• TASK REQUIREMENTS
In the records below, begin at the line that has "- [Doc2Vec: Hate" and stop after the line that has "- [CNN for Long"; quote those lines verbatim and nothing more.

★ ★ ★

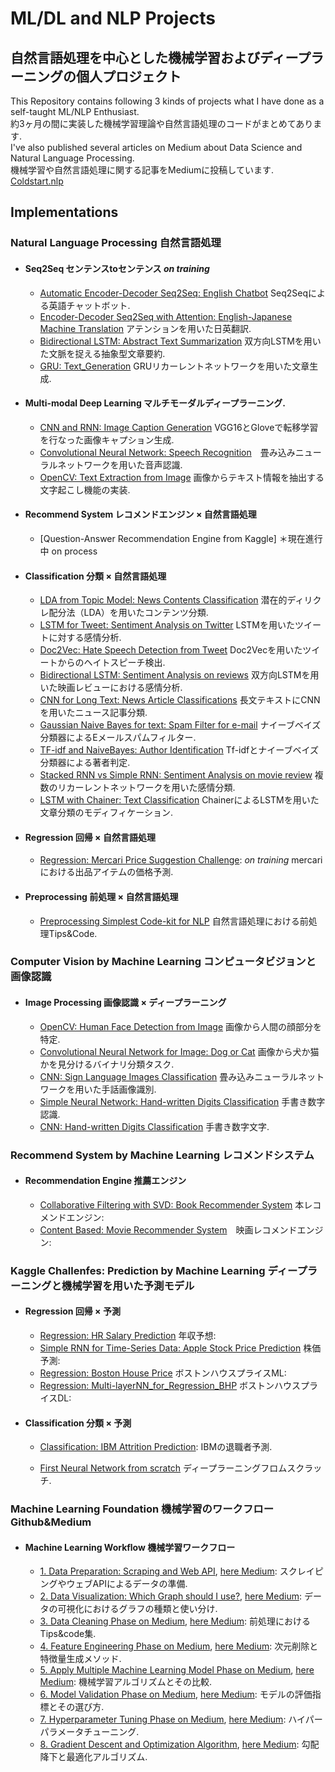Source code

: # ML/DL and NLP Projects
## 自然言語処理を中心とした機械学習およびディープラーニングの個人プロジェクト
This Repository contains following 3 kinds of projects what I have done as a self-taught ML/NLP Enthusiast.   
約3ヶ月の間に実装した機械学習理論や自然言語処理のコードがまとめてあります.    
I've also published several articles on Medium about Data Science and Natural Language Processing.    
機械学習や自然言語処理に関する記事をMediumに投稿しています.        [Coldstart.nlp](https://medium.com/shortcutnlp)

## Implementations

### Natural Language Processing 自然言語処理

- #### Seq2Seq センテンスtoセンテンス *on training*
  - [Automatic Encoder-Decoder Seq2Seq: English Chatbot](https://github.com/samurainote/chatbot_slack_keras) Seq2Seqによる英語チャットボット.
  - [Encoder-Decoder Seq2Seq with Attention: English-Japanese Machine Translation](https://github.com/samurainote/seq2seq_translate_slackbot) アテンションを用いた日英翻訳.
  - [Bidirectional LSTM: Abstract Text Summarization](https://github.com/samurainote/Text_Summarization_using_Bidirectional_LSTM) 双方向LSTMを用いた文脈を捉える抽象型文章要約.
  - [GRU: Text_Generation](https://github.com/samurainote/Text_Generation_using_GRU) GRUリカーレントネットワークを用いた文章生成.

- #### Multi-modal Deep Learning マルチモーダルディープラーニング.
  - [CNN and RNN: Image Caption Generation](https://github.com/samurainote/CaptionGeneration_CNNandLSTM_Keras) VGG16とGloveで転移学習を行なった画像キャプション生成.
  - [Convolutional Neural Network: Speech Recognition](https://github.com/samurainote/Speech_Recognition_CNN)　畳み込みニューラルネットワークを用いた音声認識.
  - [OpenCV: Text Extraction from Image](https://github.com/samurainote/OCR_Text_Detection_from_Image) 画像からテキスト情報を抽出する文字起こし機能の実装.

- #### Recommend System レコメンドエンジン × 自然言語処理
  - [Question-Answer Recommendation Engine from Kaggle] ＊現在進行中 on process

- #### Classification 分類 × 自然言語処理
  - [LDA from Topic Model: News Contents Classification](https://github.com/samurainote/Topic_Model_LDA_for_Text_Classification_with_abcnews) 潜在的ディリクレ配分法（LDA）を用いたコンテンツ分類.
  - [LSTM for Tweet: Sentiment Analysis on Twitter](https://github.com/samurainote/LSTM_for_Sentiment_Analysis_with_Twitter_textdata) LSTMを用いたツイートに対する感情分析.
  - [Doc2Vec: Hate Speech Detection from Tweet](https://github.com/samurainote/Sentimentment_Analysis_for_hatespeech) Doc2Vecを用いたツイートからのヘイトスピーチ検出.
  - [Bidirectional LSTM: Sentiment Analysis on reviews](https://github.com/samurainote/Bidirectional_LSTM_Sentiment_Analysis_imbd) 双方向LSTMを用いた映画レビューにおける感情分析.
  - [CNN for Long Text: News Article Classifications](https://github.com/samurainote/CNN_Convolutional_NN_for_news_contents_classification) 長文テキストにCNNを用いたニュース記事分類.
  - [Gaussian Naive Bayes for text: Spam Filter for e-mail](https://github.com/samurainote/Text_Classificasion_Spamfilter_with_GaussianNB) ナイーブベイズ分類器によるEメールスパムフィルター.
  - [TF-idf and NaiveBayes: Author Identification](https://github.com/samurainote/TF-idf_and_NaiveBayes_for_Author_Identification) Tf-idfとナイーブベイズ分類器による著者判定.
  - [Stacked RNN vs Simple RNN: Sentiment Analysis on movie review](https://github.com/samurainote/StackedRNN_for_Sentiment_Analysis) 複数のリカーレントネットワークを用いた感情分類.
  - [LSTM with Chainer: Text Classification](https://github.com/samurainote/Text_Classification_LSTM_Chainer/blob/master/code/main_code.ipynb) ChainerによるLSTMを用いた文章分類のモディフィケーション.

- #### Regression 回帰 × 自然言語処理
  - [Regression: Mercari Price Suggestion Challenge](https://github.com/samurainote/mercari_price_prediction): *on training* mercariにおける出品アイテムの価格予測.

- #### Preprocessing 前処理 × 自然言語処理
  - [Preprocessing Simplest Code-kit for NLP](https://github.com/samurainote/nlp_preprocessing_tool-kit) 自然言語処理における前処理Tips&Code.


### Computer Vision by Machine Learning コンピュータビジョンと画像認識

- #### Image Processing 画像認識 × ディープラーニング
	- [OpenCV: Human Face Detection from Image](https://github.com/samurainote/Face_Detection_with_OpenCV/blob/master/Face%20Detection.ipynb) 画像から人間の顔部分を特定.
  - [Convolutional Neural Network for Image: Dog or Cat](https://github.com/samurainote/Image_Classifier_Dog_or_Cat_with_Keras/blob/master/dogvscat.ipynb) 画像から犬か猫かを見分けるバイナリ分類タスク.
  - [CNN: Sign Language Images Classification](https://github.com/samurainote/CNN_for_Sign_Language_Images) 畳み込みニューラルネットワークを用いた手話画像識別.
  - [Simple Neural Network: Hand-written Digits Classification](https://github.com/samurainote/SimpleNN_for_Handwritten_digits) 手書き数字認識.
  - [CNN: Hand-written Digits Classification](https://github.com/samurainote/CNN_for_Image_Processing_with_MNIST) 手書き数字文字.


### Recommend System by Machine Learning レコメンドシステム

- #### Recommendation Engine 推薦エンジン
  - [Collaborative Filtering with SVD: Book Recommender System](https://github.com/samurainote/Book_Recommendation) 本レコメンドエンジン:
  - [Content Based: Movie Recommender System](https://github.com/samurainote/Content_based_movie_recommendation)　映画レコメンドエンジン:


### Kaggle Challenfes: Prediction by Machine Learning ディープラーニングと機械学習を用いた予測モデル

- #### Regression 回帰 × 予測
  - [Regression: HR Salary Prediction](https://github.com/samurainote/Regression_HR_Salary_Prediction/blob/master/maincode_hitters.ipynb) 年収予想:
  - [Simple RNN for Time-Series Data: Apple Stock Price Prediction](https://github.com/samurainote/Simple_RNN_for_Apple_stock_price_prediction) 株価予測:
  - [Regression: Boston House Price](https://github.com/samurainote/Boston_House_Price_with_Linear_Regression/blob/master/Boston_House_Price_with_Linear_Regression.ipynb) ボストンハウスプライスML:
  - [Regression: Multi-layerNN_for_Regression_BHP](https://github.com/samurainote/Multi-layerNN_for_Regression_BHP) ボストンハウスプライスDL:

- #### Classification 分類 × 予測
  - [Classification: IBM Attrition Prediction](https://github.com/samurainote/ibm_attrition_classification): IBMの退職者予測.

  - [First Neural Network from scratch](https://github.com/samurainote/Neural_Network_from_scratch) ディープラーニングフロムスクラッチ.


### Machine Learning Foundation 機械学習のワークフロー Github&Medium

- #### Machine Learning Workflow 機械学習ワークフロー
  - [1. Data Preparation: Scraping and Web API](https://github.com/samurainote/1._Web_Scraping), [here Medium](): スクレイピングやウェブAPIによるデータの準備.
  - [2. Data Visualization: Which Graph should I use?](https://github.com/samurainote/2._Data_Visualization), [here Medium](https://medium.com/shortcutnlp/03-data-visualization-show-your-skill-of-storytelling-from-data-a50c8818c2db): データの可視化におけるグラフの種類と使い分け.
  - [3. Data Cleaning Phase on Medium](https://github.com/samurainote/3._Data_Cleaning), [here Medium](https://medium.com/shortcutnlp/04-data-cleaning-if-you-feed-better-ml-reply-better-to-your-task-d688f9137022): 前処理におけるTips&code集.
  - [4. Feature Engineering Phase on Medium](https://github.com/samurainote/4._Feature_Engineering), [here Medium](https://medium.com/shortcutnlp/02-feature-engineering-principles-for-choosing-right-features-2503c9bd857): 次元削除と特徴量生成メソッド.
  - [5. Apply Multiple Machine Learning Model Phase on Medium](https://github.com/samurainote/5._Model_Selection), [here Medium](https://medium.com/shortcutnlp/05-model-application-how-to-compare-and-choose-the-best-ml-model-b7cfff804c08): 機械学習アルゴリズムとその比較.
  - [6. Model Validation Phase on Medium](https://github.com/samurainote/6._Model_Validation), [here Medium](https://medium.com/shortcutnlp/validation-metrics-for-machine-learning-task-%E6%A9%9F%E6%A2%B0%E5%AD%A6%E7%BF%92%E3%81%AE%E8%A9%95%E4%BE%A1%E6%8C%87%E6%A8%99%E3%81%BE%E3%81%A8%E3%82%81-ed70d5363c21): モデルの評価指標とその選び方.
  - [7. Hyperparameter Tuning Phase on Medium](https://github.com/samurainote/7._Hyperparameter_Tuning), [here Medium](https://medium.com/shortcutnlp/07-hyperparameter-tuning-a-final-method-to-improve-model-accuracy-b98ba860f2a6): ハイパーパラメータチューニング.
  - [8. Gradient Descent and Optimization Algorithm](https://github.com/samurainote/8._Gradient_Descent_and_Optimazation_Algorithm), [here Medium](https://medium.com/shortcutnlp/shortcutml-gradient-descent-algorithm-optimization-recipe-1e3edf815a5b): 勾配降下と最適化アルゴリズム.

★ ★ ★

• YOUR SOLUTION
  - [Doc2Vec: Hate Speech Detection from Tweet](https://github.com/samurainote/Sentimentment_Analysis_for_hatespeech) Doc2Vecを用いたツイートからのヘイトスピーチ検出.
  - [Bidirectional LSTM: Sentiment Analysis on reviews](https://github.com/samurainote/Bidirectional_LSTM_Sentiment_Analysis_imbd) 双方向LSTMを用いた映画レビューにおける感情分析.
  - [CNN for Long Text: News Article Classifications](https://github.com/samurainote/CNN_Convolutional_NN_for_news_contents_classification) 長文テキストにCNNを用いたニュース記事分類.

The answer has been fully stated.